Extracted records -
----

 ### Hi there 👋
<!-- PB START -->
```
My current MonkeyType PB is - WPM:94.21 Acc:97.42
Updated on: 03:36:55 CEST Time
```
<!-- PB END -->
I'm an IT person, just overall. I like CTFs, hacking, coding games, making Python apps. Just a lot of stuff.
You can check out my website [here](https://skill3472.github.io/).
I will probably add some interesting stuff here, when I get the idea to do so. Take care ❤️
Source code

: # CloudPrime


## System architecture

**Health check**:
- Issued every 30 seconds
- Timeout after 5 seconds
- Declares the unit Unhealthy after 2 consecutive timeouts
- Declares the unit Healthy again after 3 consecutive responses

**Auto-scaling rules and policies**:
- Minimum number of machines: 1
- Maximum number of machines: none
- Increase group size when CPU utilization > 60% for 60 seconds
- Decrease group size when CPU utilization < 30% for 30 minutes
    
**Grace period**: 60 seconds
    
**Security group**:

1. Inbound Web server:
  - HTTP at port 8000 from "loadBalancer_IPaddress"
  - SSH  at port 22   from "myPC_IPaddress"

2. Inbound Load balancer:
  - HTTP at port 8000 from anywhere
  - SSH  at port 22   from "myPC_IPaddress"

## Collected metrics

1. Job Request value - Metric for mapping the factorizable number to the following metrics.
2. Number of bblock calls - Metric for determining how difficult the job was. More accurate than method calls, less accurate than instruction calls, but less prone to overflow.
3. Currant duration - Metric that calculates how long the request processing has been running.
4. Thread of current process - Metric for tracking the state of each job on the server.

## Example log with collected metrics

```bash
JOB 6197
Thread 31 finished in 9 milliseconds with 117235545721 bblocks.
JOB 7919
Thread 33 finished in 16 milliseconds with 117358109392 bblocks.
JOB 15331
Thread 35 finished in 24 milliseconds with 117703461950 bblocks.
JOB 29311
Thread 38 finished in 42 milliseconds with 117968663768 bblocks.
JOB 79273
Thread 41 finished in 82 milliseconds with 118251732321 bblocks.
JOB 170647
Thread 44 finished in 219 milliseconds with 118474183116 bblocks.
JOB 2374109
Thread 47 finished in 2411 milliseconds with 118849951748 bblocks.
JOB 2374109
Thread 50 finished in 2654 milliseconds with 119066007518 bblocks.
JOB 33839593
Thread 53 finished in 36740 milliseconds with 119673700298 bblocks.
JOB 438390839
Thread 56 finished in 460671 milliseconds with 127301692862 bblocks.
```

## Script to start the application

----

Task instructions -
What lines in the data include the string "unit"? Copy each one.

Exercise solution -
- Declares the unit Unhealthy after 2 consecutive timeouts
- Declares the unit Healthy again after 3 consecutive responses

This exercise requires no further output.